How to layer up for winter running
The weather outside is frightful, but a good base layer is so delightful
Layering your clothing apparel while out and about in cold temperatures will ensure stable core body temperature and comfortability while you train. In its simplest sense, it involves three elements; an inner sweat-wicking layer (base), an insulating layer (middle), and a weatherproof layer (outer). As your body heats up from the rigours of physical exertion, you can gradually strip layers accordingly.
“Layering begins with the base layer, which can be synthetics such as polypropylene or polyester, silk, wool or other fabrics,” explained a spokesperson from clothing company L.L.Bean.

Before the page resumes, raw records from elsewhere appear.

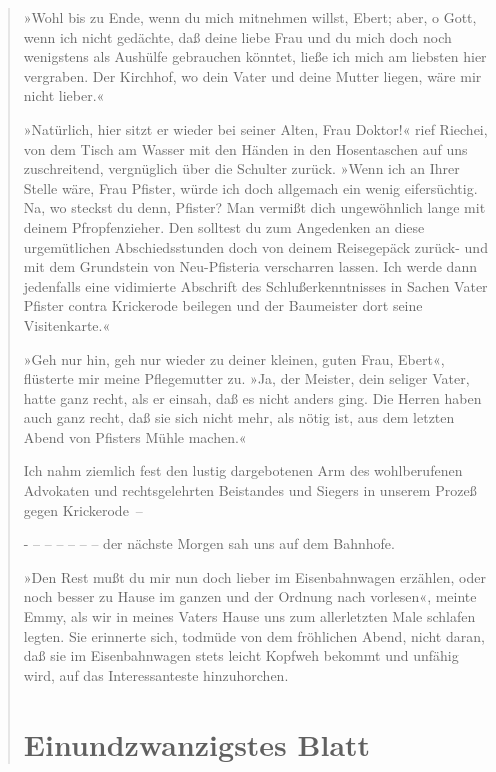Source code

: \begin{verse}
»Wohl bis zu Ende, wenn du mich mitnehmen willst, Ebert; aber, o
Gott, wenn ich nicht gedächte, daß deine liebe Frau und du mich
doch noch wenigstens als Aushülfe gebrauchen könntet, ließe ich
mich am liebsten hier vergraben. Der Kirchhof, wo dein Vater und
deine Mutter liegen, wäre mir nicht lieber.«

»Natürlich, hier sitzt er wieder bei seiner Alten, Frau Doktor!«
rief Riechei, von dem Tisch am Wasser mit den Händen in den
Hosentaschen auf uns zuschreitend, vergnüglich über die Schulter
zurück. »Wenn ich an Ihrer Stelle wäre, Frau Pfister, würde ich
doch allgemach ein wenig eifersüchtig. Na, wo steckst du denn,
Pfister? Man vermißt dich ungewöhnlich lange mit deinem
Pfropfenzieher. Den solltest du zum Angedenken an diese
urgemütlichen Abschiedsstunden doch von deinem Reisegepäck zurück-
und mit dem Grundstein von Neu-Pfisteria verscharren lassen. Ich
werde dann jedenfalls eine vidimierte Abschrift des
Schlußerkenntnisses in Sachen Vater Pfister contra Krickerode
beilegen und der Baumeister dort seine Visitenkarte.«

»Geh nur hin, geh nur wieder zu deiner kleinen, guten Frau, Ebert«,
flüsterte mir meine Pflegemutter zu. »Ja, der Meister, dein seliger
Vater, hatte ganz recht, als er einsah, daß es nicht anders ging.
Die Herren haben auch ganz recht, daß sie sich nicht mehr, als
nötig ist, aus dem letzten Abend von Pfisters Mühle machen.«

Ich nahm ziemlich fest den lustig dargebotenen Arm des
wohlberufenen Advokaten und rechtsgelehrten Beistandes und Siegers
in unserem Prozeß gegen Krickerode~–

- – – – – – – der nächste Morgen sah uns auf dem Bahnhofe.

»Den Rest mußt du mir nun doch lieber im Eisenbahnwagen erzählen,
oder noch besser zu Hause im ganzen und der Ordnung nach vorlesen«,
meinte Emmy, als wir in meines Vaters Hause uns zum allerletzten
Male schlafen legten. Sie erinnerte sich, todmüde von dem
fröhlichen Abend, nicht daran, daß sie im Eisenbahnwagen stets
leicht Kopfweh bekommt und unfähig wird, auf das Interessanteste
hinzuhorchen.

\section{Einundzwanzigstes Blatt}


\end{verse}
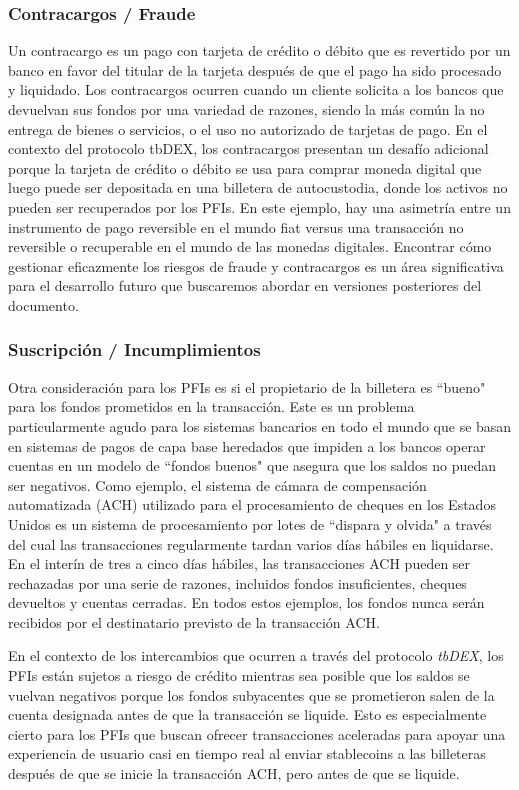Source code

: \documentclass[11pt]{article}
\begin{document}
\subsubsection{Contracargos / Fraude}

Un contracargo es un pago con tarjeta de crédito o débito que es revertido por un banco en favor del titular de la tarjeta después de que el pago ha sido procesado y liquidado. Los contracargos ocurren cuando un cliente solicita a los bancos que devuelvan sus fondos por una variedad de razones, siendo la más común la no entrega de bienes o servicios, o el uso no autorizado de tarjetas de pago. En el contexto del protocolo tbDEX, los contracargos presentan un desafío adicional porque la tarjeta de crédito o débito se usa para comprar moneda digital que luego puede ser depositada en una billetera de autocustodia, donde los activos no pueden ser recuperados por los PFIs. En este ejemplo, hay una asimetría entre un instrumento de pago reversible en el mundo fiat versus una transacción no reversible o recuperable en el mundo de las monedas digitales. Encontrar cómo gestionar eficazmente los riesgos de fraude y contracargos es un área significativa para el desarrollo futuro que buscaremos abordar en versiones posteriores del documento.

\subsubsection{Suscripción / Incumplimientos}

Otra consideración para los PFIs es si el propietario de la billetera es ``bueno" para los fondos prometidos en la transacción. Este es un problema particularmente agudo para los sistemas bancarios en todo el mundo que se basan en sistemas de pagos de capa base heredados que impiden a los bancos operar cuentas en un modelo de ``fondos buenos" que asegura que los saldos no puedan ser negativos. Como ejemplo, el sistema de cámara de compensación automatizada (ACH) utilizado para el procesamiento de cheques en los Estados Unidos es un sistema de procesamiento por lotes de ``dispara y olvida" a través del cual las transacciones regularmente tardan varios días hábiles en liquidarse. En el interín de tres a cinco días hábiles, las transacciones ACH pueden ser rechazadas por una serie de razones, incluidos fondos insuficientes, cheques devueltos y cuentas cerradas. En todos estos ejemplos, los fondos nunca serán recibidos por el destinatario previsto de la transacción ACH.

\vspace{1\baselineskip}
En el contexto de los intercambios que ocurren a través del protocolo \textit{tbDEX}, los PFIs están sujetos a riesgo de crédito mientras sea posible que los saldos se vuelvan negativos porque los fondos subyacentes que se prometieron salen de la cuenta designada antes de que la transacción se liquide. Esto es especialmente cierto para los PFIs que buscan ofrecer transacciones aceleradas para apoyar una experiencia de usuario casi en tiempo real al enviar stablecoins a las billeteras después de que se inicie la transacción ACH, pero antes de que se liquide.
\end{document}
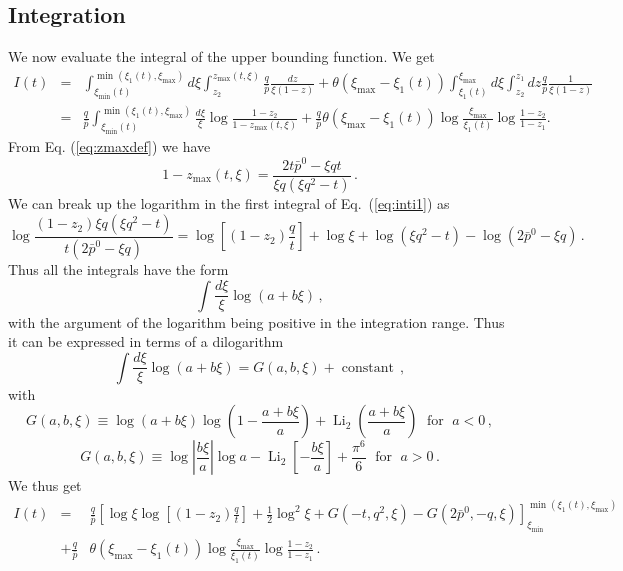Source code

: \documentclass[11pt,a4paper]{article}
\newcommand{\tmop}[1]{\ensuremath{\operatorname{#1}}}
\begin{document}
\subsection{Integration}

We now evaluate the integral of the upper bounding function. We get
\begin{eqnarray}
  I (t) & = & \int_{\xi_{\min} (t)}^{\min (\xi_1 (t), \xi_{\max})} d \xi
  \int^{z_{\max} (t, \xi)}_{z_2} \frac{q}{\bar{p}} \frac{dz}{\xi (1 - z)} +
  \theta (\xi_{\max} - \xi_1 (t)) \int_{\xi_1 (t)}^{\xi_{\max}} d \xi
  \int^{z_1}_{z_2} dz \frac{q}{\bar{p}} \frac{1}{\xi (1 - z)} \nonumber\\
  & \! = \! & \! \frac{q}{\bar{p}} \int_{\xi_{\min} (t)}^{\min (\xi_1 (t),
  \xi_{\max})} \frac{d \xi}{\xi} \log \frac{1 - z_2}{1 - z_{\max} (t, \xi)} +
  \frac{q}{\bar{p}} \theta (\xi_{\max} - \xi_1 (t)) \log
  \frac{\xi_{\max}}{\xi_1 (t)} \log \frac{1 - z_2}{1 - z_1} . \label{eq:inti1}
\end{eqnarray}
From Eq. (\ref{eq:zmaxdef}) we have
\begin{equation}
  1 - z_{\max} (t, \xi) = \frac{2 t \bar{p}^0 - \xi qt}{\xi q (\xi q^2 - t)} \, .
\end{equation}
We can break up the logarithm in the first integral of Eq.~(\ref{eq:inti1}) as
\begin{equation}
\log \frac{(1 - z_2) \xi q (\xi q^2 - t)}{t (2 \bar{p}^0 - \xi q)} = \log
   \left[ (1 - z_2) \frac{q}{t} \right] + \log \xi + \log (\xi q^2 - t) - \log
   (2 \bar{p}^0 - \xi q) \, .
\end{equation}
Thus all the integrals have the form
\begin{equation}
  \int \frac{d \xi}{\xi} \log (a + b \xi) \, ,
\end{equation}
with the argument of the logarithm being positive in the integration range. Thus it
can be expressed in terms of a dilogarithm
\begin{equation}
  \int \frac{d \xi}{\xi} \log (a + b \xi) = G (a, b, \xi) + \tmop{constant} \, ,
\end{equation}
with
\begin{equation}
  G (a, b, \xi) \equiv \log (a + b \xi) \log \left( 1 - \frac{a + b \xi}{a}
  \right) + \tmop{Li}_2 \left( \frac{a + b \xi}{a} \right) \, \, \tmop{for} \, \, a < 0 \, ,
\end{equation}
\begin{equation}
  G (a, b, \xi) \equiv \log | \frac{b \xi}{a} | \log a - \tmop{Li}_2 \left[ -
  \frac{b \xi}{a} \right] + \frac{\pi^6}{6} \,\, \tmop{for} \,\, a > 0 \,.
\end{equation}
We thus get
\begin{eqnarray}
  I (t) & = & \frac{q}{\bar{p}} \left[ \log \xi \log \left[ (1 - z_2)
  \frac{q}{t} \right] + \frac{1}{2} \log^2 \xi + G (- t, q^2, \xi) - G (2
  \bar{p}^0, - q, \xi) \right]^{\min (\xi_1 (t), \xi_{\max})}_{\xi_{\min}}
  \nonumber\\
  & + \frac{q}{\bar{p}} & \theta (\xi_{\max} - \xi_1 (t)) \log
  \frac{\xi_{\max}}{\xi_1 (t)} \log \frac{1 - z_2}{1 - z_1} \,. 
\end{eqnarray}
\end{document}
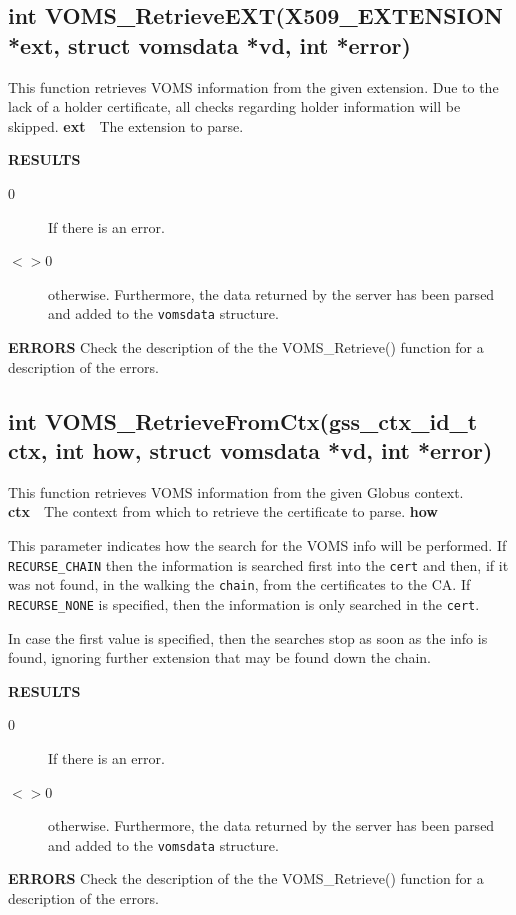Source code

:\documentclass[a4paper]{book}
\newcommand{\errors}{\noindent \textbf{ERRORS}\newline}
\newcommand{\result}{\noindent \textbf{RESULTS}\newline}
\newcommand{\parameter}[1]{\newline\textbf{#1}\ \ }
\begin{document}
\subsection{int VOMS\_RetrieveEXT(X509\_EXTENSION *ext, struct vomsdata
  *vd, int *error)}

This function retrieves VOMS information from the given extension.
Due to the lack of a holder certificate, all checks regarding holder
information will be skipped.
\parameter{ext}{The extension to parse.}

\result
\begin{description}
\item[0] If there is an error.
\item[$<>$0] otherwise.  Furthermore, the data returned by the server
  has been parsed and added to the \verb|vomsdata| structure.
\end{description}

\errors
Check the description of the the VOMS\_Retrieve() function for a
description of the errors.


\subsection{int VOMS\_RetrieveFromCtx(gss\_ctx\_id\_t ctx, int how, struct vomsdata
  *vd, int *error)}

This function retrieves VOMS information from the given Globus
context.
\parameter{ctx}{The context from which to retrieve the certificate
  to parse.}
\parameter{how}{This parameter indicates how the search for the VOMS
  info will be performed.  If \verb|RECURSE_CHAIN| then the
  information is searched first into the \verb|cert| and then, if it
  was not found, in the walking the \verb|chain|, from the
  certificates to the CA.  If \verb|RECURSE_NONE| is specified, then
  the information is only searched in the \verb|cert|.

  In case the first value is specified, then the searches stop as soon
  as the info is found, ignoring further extension that may be found
  down the chain.}

\result
\begin{description}
\item[0] If there is an error.
\item[$<>$0] otherwise.  Furthermore, the data returned by the server
  has been parsed and added to the \verb|vomsdata| structure.
\end{description}

\errors
Check the description of the the VOMS\_Retrieve() function for a
description of the errors.
\end{document}
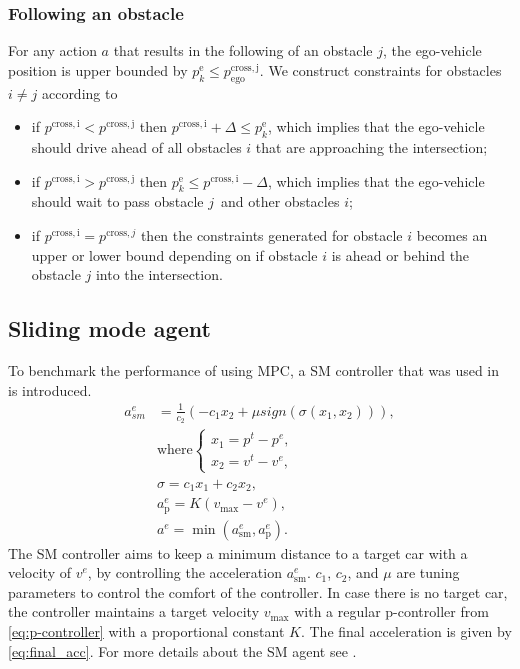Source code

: \subsubsection{Following an obstacle}
For any action $a$ that results in the following of an obstacle $j$, the ego-vehicle position is upper bounded by $p^\mathrm{e}_k \leq{} p^\mathrm{cross,j}_\mathrm{ego}$. We construct constraints for obstacles $i\neq{}j$ according to
\begin{itemize}
	\item if $p^\mathrm{cross,i}<{}p^\mathrm{cross,j}$ then $p^\mathrm{cross,i}+\Delta\leq{}p_k^\mathrm{e}$, which implies that the ego-vehicle should drive ahead of all obstacles $i$ that are approaching the intersection;
	\item if $p^\mathrm{cross,i}>{}p^\mathrm{cross,j}$ then $p_k^\mathrm{e}\leq{}p^\mathrm{cross,i}-\Delta$, which implies that the ego-vehicle should wait to pass obstacle $j$ and other obstacles $i$;
	\item if $p^{\mathrm{cross,i}}=p^{\mathrm{cross},j}$ then the constraints generated for obstacle $i$ becomes an upper or lower  bound depending on if obstacle $i$ is ahead or behind the obstacle $j$ into the intersection.
\end{itemize}

\subsection{Sliding mode agent}
To benchmark the performance of using MPC, a SM controller that was used in \cite{Tram2018LearningQ-Learning} is introduced. 
\begin{subequations}
	\label{eq:sliding_mode}
	\begin{align}
	a^e_{sm} &= \frac{1}{c_2} (- c_1 x_2 + \mu sign(\sigma(x_1, x_2))), \\
	&\text{where}
	\begin{cases}
	x_1 = p^t - p^e,\\
	x_2 = v^t - v^e,
	\end{cases}\\
	&\sigma = c_1 x_1 + c_2 x_2,\\
	\label{eq:p-controller}
	&a^e_\mathrm{p} = K (v_{\mathrm{max}} - v^e),\\
	\label{eq:final_acc}
	&a^e = \min(a^e_{\mathrm{sm}}, a^e_\mathrm{p} ).
	\end{align}
\end{subequations}
The SM controller aims to keep a minimum distance to a target car with a velocity of $v^e$, by controlling the acceleration $a^e_{\mathrm{sm}}$. $c_1$, $c_2$, and  $\mu$ are tuning parameters to control the comfort of the controller. In case there is no target car, the controller maintains a target velocity $v_{\mathrm{max}}$ with a regular p-controller from \eqref{eq:p-controller} with a proportional constant $K$. The final acceleration is given by \eqref{eq:final_acc}. For more details about the SM agent see \cite{Tram2018LearningQ-Learning}.

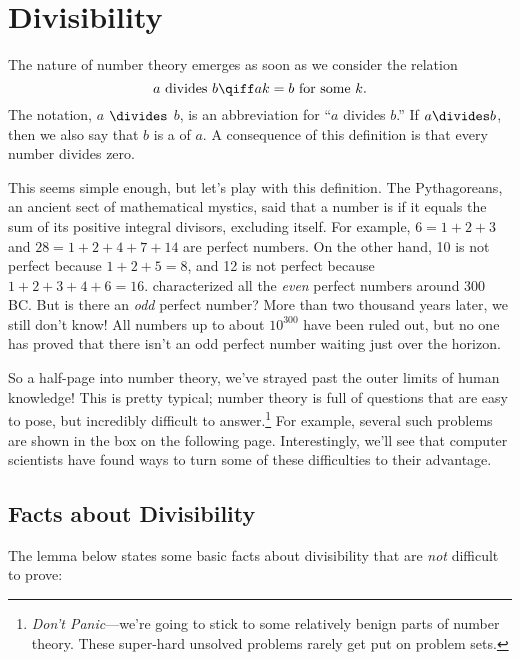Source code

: \section{Divisibility}\label{divisibility_sec}

The nature of number theory emerges as soon as we consider the
 relation
\[
a \text{ divides } b \qiff ak = b \text{ for some } k.
\]
The notation, $a$ $\divides$ $b$,
is an abbreviation for ``$a$ divides $b$.''  If $a \divides b$, then
we also say that $b$ is a  of $a$.  A consequence of
this definition is that every number divides zero.

This seems simple enough, but let's play with this definition.  The
Pythagoreans, an ancient sect of mathematical mystics, said that a number
is  if it equals the sum of its
positive integral divisors, excluding itself.  For example, $6 = 1 + 2 +
3$ and $28 = 1 + 2 + 4 + 7 + 14$ are perfect numbers.  On the other hand,
10 is not perfect because $1 + 2 + 5 = 8$, and 12 is not perfect because
$1 + 2 + 3 + 4 + 6 = 16$.   characterized all the \emph{even}
perfect numbers around 300 BC.  But is there an \emph{odd} perfect number?
More than two thousand years later, we still don't know!  All numbers up
to about $10^{300}$ have been ruled out, but no one has proved that there
isn't an odd perfect number waiting just over the horizon.

So a half-page into number theory, we've strayed past the outer limits
of human knowledge!  This is pretty typical; number theory is full of
questions that are easy to pose, but incredibly difficult to
answer.\footnote{\emph{Don't Panic}---we're going to stick to some
relatively benign parts of number theory.  These super-hard unsolved
problems rarely get put on problem sets.}  For example, several such
problems are shown in the box on the following page.
Interestingly, we'll see that computer scientists have found ways to
turn some of these difficulties to their advantage.

\subsection{Facts about Divisibility}

The lemma below states some basic facts about divisibility that are
\emph{not} difficult to prove:

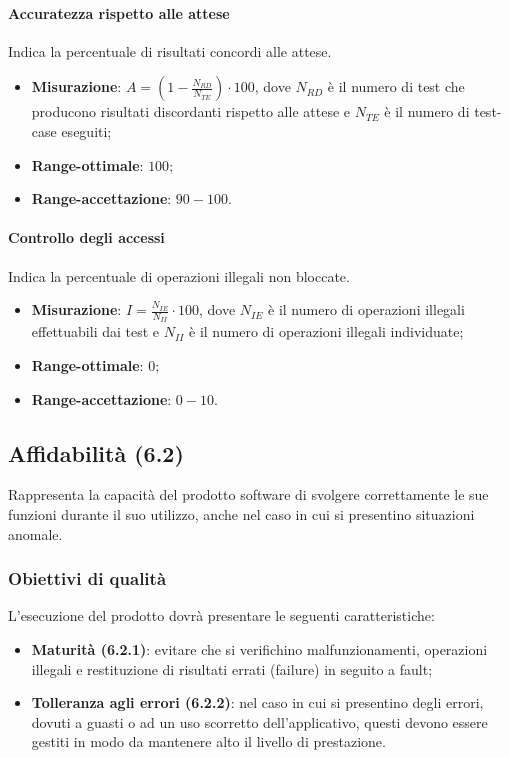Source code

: \paragraph{Accuratezza rispetto alle attese}
Indica la percentuale di risultati concordi alle attese.
\begin{itemize}
\item \textbf{Misurazione}: $A=(1-\frac{N_{RD}}{N_{TE}}) \cdot 100$, dove $N_{RD}$ è il numero di test che producono risultati discordanti rispetto alle attese e $N_{TE}$ è il numero di test-case eseguiti;
\item \textbf{Range-ottimale}: $100$;
\item \textbf{Range-accettazione}: $90 - 100$.
\end{itemize}
\paragraph{Controllo degli accessi}
Indica la percentuale di operazioni illegali non bloccate.
\begin{itemize}
\item \textbf{Misurazione}: $I=\frac{N_{IE}}{N_{II}} \cdot 100$, dove $N_{IE}$ è il numero di operazioni illegali effettuabili dai test e $N_{II}$ è il numero di operazioni illegali individuate;
\item \textbf{Range-ottimale}: $0$;
\item \textbf{Range-accettazione}: $0 - 10$.
\end{itemize}


\subsection{Affidabilità (6.2)}
Rappresenta la capacità del prodotto software di svolgere correttamente le sue funzioni durante il suo utilizzo, anche nel caso in cui si presentino situazioni anomale.
\subsubsection{Obiettivi di qualità}
L'esecuzione del prodotto dovrà presentare le seguenti caratteristiche:
\begin{itemize}
\item \textbf{Maturità (6.2.1)}: evitare che si verifichino malfunzionamenti, operazioni illegali e restituzione di risultati errati (failure) in seguito a fault;
\item \textbf{Tolleranza agli errori (6.2.2)}: nel caso in cui si presentino degli errori, dovuti a guasti o ad un uso scorretto dell'applicativo, questi devono essere gestiti in modo da mantenere alto il livello di prestazione.
\end{itemize}
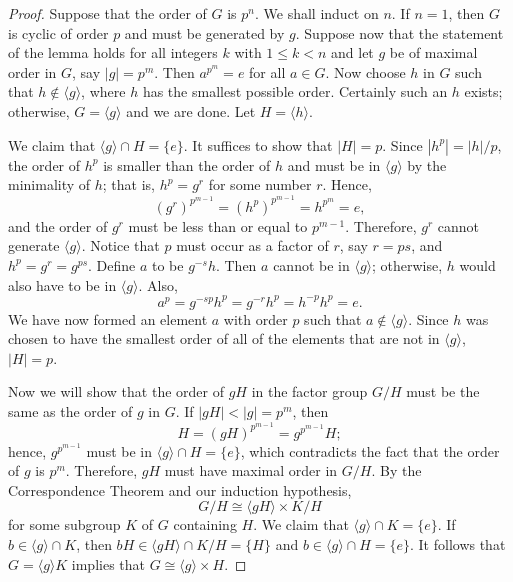  
\begin{proof}
Suppose that the order of $G$ is $p^n$.  We shall induct on $n$. If
$n= 1$, then $G$ is cyclic of order $p$ and must be generated by $g$.
Suppose now that the statement of the lemma holds for all integers $k$
with $1 \leq k < n$ and let $g$ be of maximal order in $G$, say
$|g| = p^{m}$.  Then $a^{p^m} = e$ for all $a \in G$. Now choose $h$
in $G$ such that $h \notin \langle g \rangle$, where $h$ has the
smallest possible order.  Certainly such an $h$ exists; otherwise, $G
= \langle g \rangle$ and we are done.  Let $H = \langle h \rangle$.
 
 
We claim that $\langle g \rangle \cap H = \{ e \}$. It suffices to
show that $|H|=p$.  Since $|h^p| = |h| / p$, the order of $h^p$ is
smaller than the order of $h$ and must be in $\langle g \rangle$ by
the minimality of $h$; that is, $h^p = g^r$ for some number $r$.
Hence, 
\[
(g^r)^{p^{m-1}} = (h^p)^{p^{m-1}} = h^{p^{m}} = e,
\]
and the order of $g^r$ must be less than or equal to $p^{m-1}$.
Therefore, $g^r$ cannot generate $\langle g \rangle$.  Notice that $p$
must occur as a factor of $r$, say $r = ps$, and $h^p = g^r = g^{ps}$.
Define $a$ to be $g^{-s}h$. Then $a$ cannot be in $\langle g \rangle$;
otherwise, $h$ would also have to be in $\langle g \rangle$. Also, 
\[
a^p = g^{-sp} h^p = g^{-r} h^p = h^{-p} h^p = e.
\]
We have now formed an element $a$ with order $p$ such that $a \notin
\langle g \rangle$. Since $h$ was chosen to have the smallest order of
all of the elements that are not in $\langle g \rangle$, $|H|  = p$.
 
 
Now we will show that the order of $gH$ in the factor group $G/H$ 
must be the same as the order of $g$ in $G$.  If $|gH| < |g| = 
p^m$, then
\[
H = (gH)^{p^{m-1}} =  g^{p^{m-1}} H;
\]
hence, $g^{p^{m-1}}$ must be in $\langle g \rangle \cap H = \{ e \}$,
which contradicts the fact that the order of $g$ is $p^m$.  Therefore,
$gH$ must have maximal order in $G/H$.  By the Correspondence Theorem
and our induction hypothesis,
\[
G/H \cong \langle gH \rangle \times K/H
\]
for some subgroup $K$ of $G$ containing $H$.  We
claim that $\langle g \rangle \cap K = \{ e \}$. If $b \in \langle g
\rangle \cap K$, then $bH \in \langle gH \rangle \cap K/H =  \{ H \}$ and
$b \in \langle g \rangle \cap H = \{ e \}$. It follows that $G =
\langle g \rangle K$ implies that $G \cong \langle g \rangle \times H$. 
\end{proof}
 
 
\vspace{2ex}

For the base layer, choose a wicking fabric to absorb sweat. This will assist in keeping your skin dry to avoid ailments such as hypothermia. The idea of wicking fabrics is to pull moisture away from the skin to the surface of the fabric where it can evaporate. Consider wool, which is odour resistant and provides superior warmth, and steer well clear of cotton as a base layer.
For the mid layer, consider a slightly denser version of the above or opt for a fabric such as a light fleece. Be sure to cover the legs with tights. These will work to trap air and insulate the body.
On top, if the weather is decidedly brutal and/or you are out for an extended period of time, you may need a weather-proof protective shell to repel the natural elements. These should be lightweight, windproof, water-resistant, and breathable at the same time. Gore-Tex is a very popular and discerning choice.
Here are a few other pieces of advice to remember.
- Layer but do not overdress – You should feel slightly cool before you set out. Your temporary chill will quickly pass as your body temperature increases once you start moving, so avoid the temptation to bundle excessively.
- Protect your extremities – Be sure to wear good quality socks that are warm and moisture-wicking, appropriate footwear (possibly with complementary shoe covers), warm and flexible gloves, and a headband or hat to prevent excessive heat loss through the head and to protect your ears. You may even need a light, stretchy material to cover the face and UV sunglasses to protect from glare and watery eyes.
- Clothing thickness does not equate to warmth - a key to winter workouts is not to bulk up too much. This may well cause over-heating. You want to retain flexibility too, so opt for high-quality but lightweight apparel.
Don’t tempt fate in winter. If you’re dressed appropriately, the cold months can provide some of the most exhilarating and unforgettable training sessions of all.